Il lui plaît que la connaissance vienne par des sentiers détournés. Il se félicite que la récolte soit de hasard, la cueillette comme une rapine imprévue. Il célèbre «ce mélange d’associations, d’observations, d’opportunisme, d’erreurs, d’obstacles et, par voies détournées, de découvertes improbables» que résume le mot «sérendipité», dérivé de l’anglais serendipity. On peut préférer cette citation de René Char qu’il exhume aussi :
«Ceux qui cherchent ne trouvent que s’ils sont fiévreux ou éconduits.» La saveur marchande vaut valeur économique. Chauvaud sait que si les Saint-Jacques ne réjouissaient pas les estomacs, jamais on ne lui aurait donné les moyens de les étudier et de mener un labo d’une dizaine de personnes pour un salaire de 3 600 euros par mois. Après ces années à scruter ce bivalve, il n’en est pas rassasié pour autant. Il trouve le mets subtil. Il en aime la mâche. Il dit : «Ce n’est pas une huître.» Il s’en fait parfois une ventrée sous l’eau, en solo. Et les cuisine pour ses trois filles étudiantes, une scientifique, une artiste, une lycéenne, élevées dans des maisons qu’il retape de ses mains d’habile maçon.

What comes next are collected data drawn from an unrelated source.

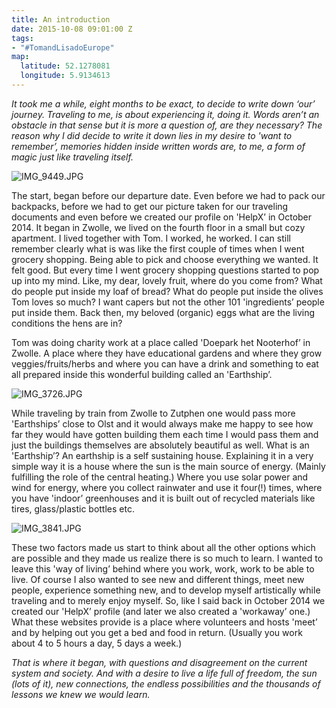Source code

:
 ```yaml
---
title: An introduction
date: 2015-10-08 09:01:00 Z
tags:
- "#TomandLisadoEurope"
map:
  latitude: 52.1278081
  longitude: 5.9134613
---
```


*It took me a while, eight months to be exact, to decide to write down ‘our’ journey. Traveling to me, is about experiencing it, doing it. Words aren’t an obstacle in that sense but it is more a question of, are they necessary? The reason why I did decide to write it down lies in my desire to 'want to remember’, memories hidden inside written words are, to me, a form of magic just like traveling itself.*

![IMG_9449.JPG](/uploads/IMG_9449.JPG)

The start, began before our departure date. Even before we had to pack our backpacks, before we had to get our picture taken for our traveling documents and even before we created our profile on 'HelpX’ in October 2014. It began  in Zwolle, we lived on the fourth floor in a small but cozy apartment. I lived together with Tom. I worked, he worked. I can still remember clearly what is was like the first couple of times when I went grocery shopping. Being able to pick and choose everything we wanted. It felt good. But every time I went grocery shopping questions started to pop up into my mind. Like, my dear, lovely fruit, where do you come from? What do people put inside my loaf of bread? What do people put inside the olives Tom loves so much? I want capers but not the other 101 'ingredients’ people put inside them. Back then, my beloved (organic) eggs what are the living conditions the hens are in?

Tom was doing charity work at a place called 'Doepark het Nooterhof’ in Zwolle. A place where they have educational gardens and where they grow veggies/fruits/herbs and where you can have a drink and something to eat all prepared inside this wonderful building called an 'Earthship’.

![IMG_3726.JPG](/uploads/IMG_3726.JPG)

While traveling by train from Zwolle to Zutphen one would pass more 'Earthships’ close to Olst and it would always make me happy to see how far they would have gotten building them each time I would pass them and just the buildings themselves are absolutely beautiful as well. What is an 'Earthship’? An earthship is a self sustaining house. Explaining it in a very simple way it is a house where the sun is the main source of energy. (Mainly fulfilling the role of the central heating.) Where you use solar power and wind for energy, where you collect rainwater and use it four(!) times, where you have 'indoor’ greenhouses and it is built out of recycled materials like tires, glass/plastic bottles etc.

![IMG_3841.JPG](/uploads/IMG_3841.JPG)

These two factors made us start to think about all the other options which are possible and they made us realize there is so much to learn. I wanted to leave this 'way of living’ behind where you work, work, work to be able to live. Of course I also wanted to see new and different things, meet new people, experience something new, and to develop myself artistically while traveling and to merely enjoy myself. So, like I said back in October 2014 we created our 'HelpX’ profile (and later we also created a 'workaway’ one.) What these websites provide is a place where volunteers and hosts 'meet’ and by helping out you get a bed and food in return. (Usually you work about 4 to 5 hours a day, 5 days a week.)

*That is where it began, with questions and disagreement on the current system and society. And with a desire to live a life full of freedom, the sun (lots of it), new connections, the endless possibilities and the thousands of lessons we knew we would learn.*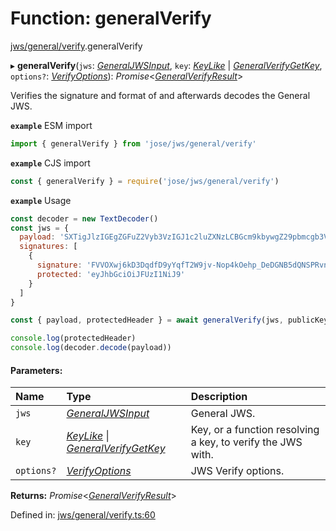 # Function: generalVerify

[jws/general/verify](../modules/jws_general_verify.md).generalVerify

▸ **generalVerify**(`jws`: [*GeneralJWSInput*](../interfaces/types.generaljwsinput.md), `key`: [*KeyLike*](../types/types.keylike.md) \| [*GeneralVerifyGetKey*](../interfaces/jws_general_verify.generalverifygetkey.md), `options?`: [*VerifyOptions*](../interfaces/types.verifyoptions.md)): *Promise*<[*GeneralVerifyResult*](../interfaces/types.generalverifyresult.md)\>

Verifies the signature and format of and afterwards decodes the General JWS.

**`example`** ESM import
```js
import { generalVerify } from 'jose/jws/general/verify'
```

**`example`** CJS import
```js
const { generalVerify } = require('jose/jws/general/verify')
```

**`example`** Usage
```js
const decoder = new TextDecoder()
const jws = {
  payload: 'SXTigJlzIGEgZGFuZ2Vyb3VzIGJ1c2luZXNzLCBGcm9kbywgZ29pbmcgb3V0IHlvdXIgZG9vci4',
  signatures: [
    {
      signature: 'FVVOXwj6kD3DqdfD9yYqfT2W9jv-Nop4kOehp_DeDGNB5dQNSPRvntBY6xH3uxlCxE8na9d_kyhYOcanpDJ0EA',
      protected: 'eyJhbGciOiJFUzI1NiJ9'
    }
  ]
}

const { payload, protectedHeader } = await generalVerify(jws, publicKey)

console.log(protectedHeader)
console.log(decoder.decode(payload))
```

#### Parameters:

Name | Type | Description |
:------ | :------ | :------ |
`jws` | [*GeneralJWSInput*](../interfaces/types.generaljwsinput.md) | General JWS.   |
`key` | [*KeyLike*](../types/types.keylike.md) \| [*GeneralVerifyGetKey*](../interfaces/jws_general_verify.generalverifygetkey.md) | Key, or a function resolving a key, to verify the JWS with.   |
`options?` | [*VerifyOptions*](../interfaces/types.verifyoptions.md) | JWS Verify options.    |

**Returns:** *Promise*<[*GeneralVerifyResult*](../interfaces/types.generalverifyresult.md)\>

Defined in: [jws/general/verify.ts:60](https://github.com/panva/jose/blob/v3.11.5/src/jws/general/verify.ts#L60)
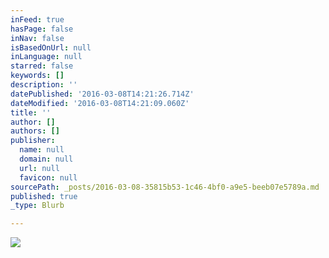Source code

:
 ```yaml
---
inFeed: true
hasPage: false
inNav: false
isBasedOnUrl: null
inLanguage: null
starred: false
keywords: []
description: ''
datePublished: '2016-03-08T14:21:26.714Z'
dateModified: '2016-03-08T14:21:09.060Z'
title: ''
author: []
authors: []
publisher:
  name: null
  domain: null
  url: null
  favicon: null
sourcePath: _posts/2016-03-08-35815b53-1c46-4bf0-a9e5-beeb07e5789a.md
published: true
_type: Blurb

---
```

![](https://the-grid-user-content.s3-us-west-2.amazonaws.com/0d34fb54-05a1-408a-887a-85e6af8a5e87.jpg)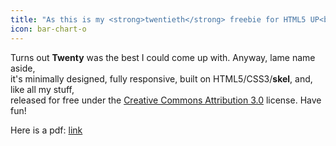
 ```yaml
---
title: "As this is my <strong>twentieth</strong> freebie for HTML5 UP<br /> I decided to give it a really creative name."
icon: bar-chart-o
---
```


<p>Turns out <strong>Twenty</strong> was the best I could come up with. Anyway, lame name aside,
<br />
it's minimally designed, fully responsive, built on HTML5/CSS3/<strong>skel</strong>,
and, like all my stuff,
<br />
released for free under the <a href="http://html5up.net/license">Creative Commons Attribution 3.0</a> license. Have fun!</p>

Here is a pdf: [link](134.pdf?target=_blank)
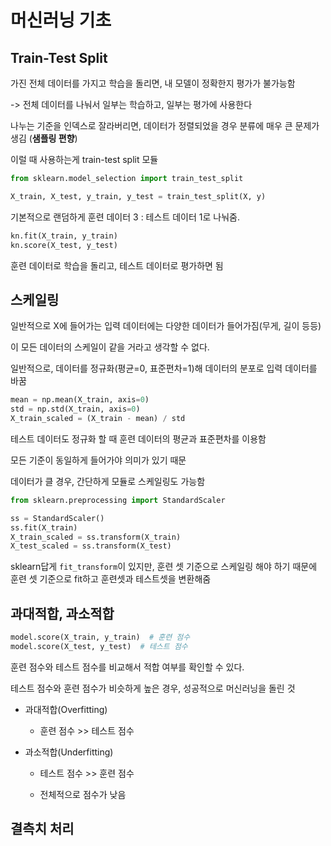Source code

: # 머신러닝 기초

## Train-Test Split

가진 전체 데이터를 가지고 학습을 돌리면, 내 모델이 정확한지 평가가 불가능함

-> 전체 데이터를 나눠서 일부는 학습하고, 일부는 평가에 사용한다

나누는 기준을 인덱스로 잘라버리면, 데이터가 정렬되었을 경우 분류에 매우 큰 문제가 생김 (**샘플링 편향**)

이럴 때 사용하는게 train-test split 모듈

```py
from sklearn.model_selection import train_test_split

X_train, X_test, y_train, y_test = train_test_split(X, y)
```

기본적으로 랜덤하게 훈련 데이터 3 : 테스트 데이터 1로 나눠줌.

```py
kn.fit(X_train, y_train)
kn.score(X_test, y_test)
```
훈련 데이터로 학습을 돌리고, 테스트 데이터로 평가하면 됨


## 스케일링

일반적으로 X에 들어가는 입력 데이터에는 다양한 데이터가 들어가짐(무게, 길이 등등)

이 모든 데이터의 스케일이 같을 거라고 생각할 수 없다.

일반적으로, 데이터를 정규화(평균=0, 표준편차=1)해 데이터의 분포로 입력 데이터를 바꿈

```py
mean = np.mean(X_train, axis=0)
std = np.std(X_train, axis=0)
X_train_scaled = (X_train - mean) / std
```
테스트 데이터도 정규화 할 때 훈련 데이터의 평균과 표준편차를 이용함

모든 기준이 동일하게 들어가야 의미가 있기 때문

데이터가 클 경우, 간단하게 모듈로 스케일링도 가능함
```py
from sklearn.preprocessing import StandardScaler

ss = StandardScaler()
ss.fit(X_train)
X_train_scaled = ss.transform(X_train)
X_test_scaled = ss.transform(X_test)
```
sklearn답게 `fit_transform`이 있지만, 훈련 셋 기준으로 스케일링 해야 하기 때문에 훈련 셋 기준으로 fit하고 훈련셋과 테스트셋을 변환해줌


## 과대적합, 과소적합

```py
model.score(X_train, y_train)  # 훈련 점수
model.score(X_test, y_test)  # 테스트 점수
```
훈련 점수와 테스트 점수를 비교해서 적합 여부를 확인할 수 있다.

테스트 점수와 훈련 점수가 비슷하게 높은 경우, 성공적으로 머신러닝을 돌린 것

- 과대적합(Overfitting)

  - 훈련 점수 >> 테스트 점수

- 과소적합(Underfitting)

  - 테스트 점수 >> 훈련 점수

  - 전체적으로 점수가 낮음

## 결측치 처리

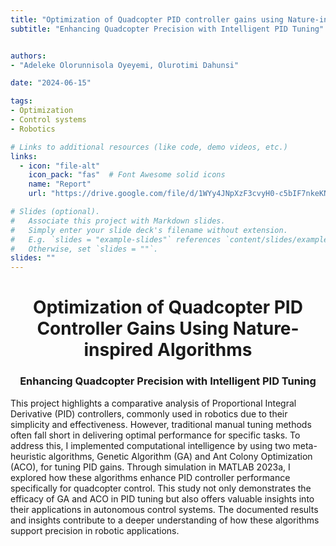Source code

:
 ```yaml
---
title: "Optimization of Quadcopter PID controller gains using Nature-inspired Algorithms"
subtitle: "Enhancing Quadcopter Precision with Intelligent PID Tuning"


authors: 
- "Adeleke Olorunnisola Oyeyemi, Olurotimi Dahunsi"

date: "2024-06-15"

tags:
- Optimization
- Control systems
- Robotics

# Links to additional resources (like code, demo videos, etc.)
links:
  - icon: "file-alt"
    icon_pack: "fas"  # Font Awesome solid icons
    name: "Report"
    url: "https://drive.google.com/file/d/1WYy4JNpXzF3cvyH0-c5bIF7nkeKNZ9zF/view?usp=sharing"

# Slides (optional).
#   Associate this project with Markdown slides.
#   Simply enter your slide deck's filename without extension.
#   E.g. `slides = "example-slides"` references `content/slides/example-slides.md`.
#   Otherwise, set `slides = ""`.
slides: ""
---
```


<div style="text-align:center;">
    <h1>Optimization of Quadcopter PID Controller Gains Using Nature-inspired Algorithms</h1>
    <h3>Enhancing Quadcopter Precision with Intelligent PID Tuning</h3>
</div>


This project highlights a comparative analysis of Proportional Integral Derivative (PID) controllers, commonly used in robotics due to their simplicity and effectiveness. However, traditional manual tuning methods often fall short in delivering optimal performance for specific tasks. To address this, I implemented computational intelligence by using two meta-heuristic algorithms, Genetic Algorithm (GA) and Ant Colony Optimization (ACO), for tuning PID gains. Through simulation in MATLAB 2023a, I explored how these algorithms enhance PID controller performance specifically for quadcopter control. This study not only demonstrates the efficacy of GA and ACO in PID tuning but also offers valuable insights into their applications in autonomous control systems. The documented results and insights contribute to a deeper understanding of how these algorithms support precision in robotic applications.
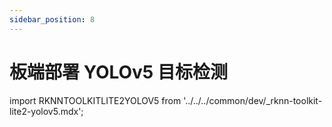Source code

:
 ```yaml
---
sidebar_position: 8
---
```


# 板端部署 YOLOv5 目标检测

import RKNNTOOLKITLITE2YOLOV5 from '../../../common/dev/\_rknn-toolkit-lite2-yolov5.mdx';

<RKNNTOOLKITLITE2YOLOV5 />
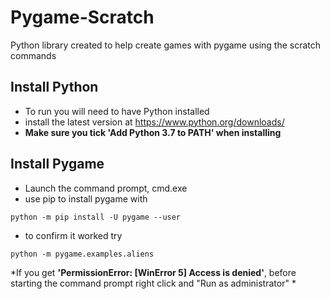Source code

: # Pygame-Scratch

Python library created to help create games with pygame using the scratch commands


## Install Python
- To run you will need to have Python installed
- install the latest version at
https://www.python.org/downloads/
- **Make sure you tick 'Add Python 3.7 to PATH' when installing**

## Install Pygame
- Launch the command prompt, cmd.exe
- use pip to install pygame with
```
python -m pip install -U pygame --user
```
- to confirm it worked try
```
python -m pygame.examples.aliens
```
*If you get **'PermissionError: [WinError 5] Access is denied'**, before starting the command prompt right click and "Run as administrator" *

Politiquement, il se situe à gauche, parfois très. Il a apprécié que Mélenchon réfléchisse aux océans comme à une nouvelle frontière. Tel Hulot, il se sent parfois gagné par la panique devant l’urgence. Il salue la survenue de Greta Thunberg : «Sa génération va tordre le bras au modèle de développement actuel. On va arrêter le grand galop. On consommera un peu moins. On adaptera nos loisirs.» Ces temps-ci, il pose son stéthoscope sur les bronches des océans pour entendre vibrer la mélopée ancienne et ses modulations de fréquence. Son micro enregistre. Et, écrit-il : «On entend la glace fondre et l’eau tomber dans l’eau. On entend […] le morse faire son bruit de biscotte, le phoque barbu chanter son besoin de sexe, les langoustes bretonnes jouer de la mandoline et les crevettes-pistolets faire plus de vacarme que le bzz des homards belliqueux.»
Il s’agit pour Chauvaud de déterminer la manière dont la sono humaine affecte, négativement ou pas, la vie des océans. Il s’agit aussi, pour le copain du chanteur Miossec, d’inspirer les compositeurs. Afin que la création artistique renforce la prise de conscience. Car il a beau se prétendre «superoptimiste», il sait que le blues peut submerger le bleu.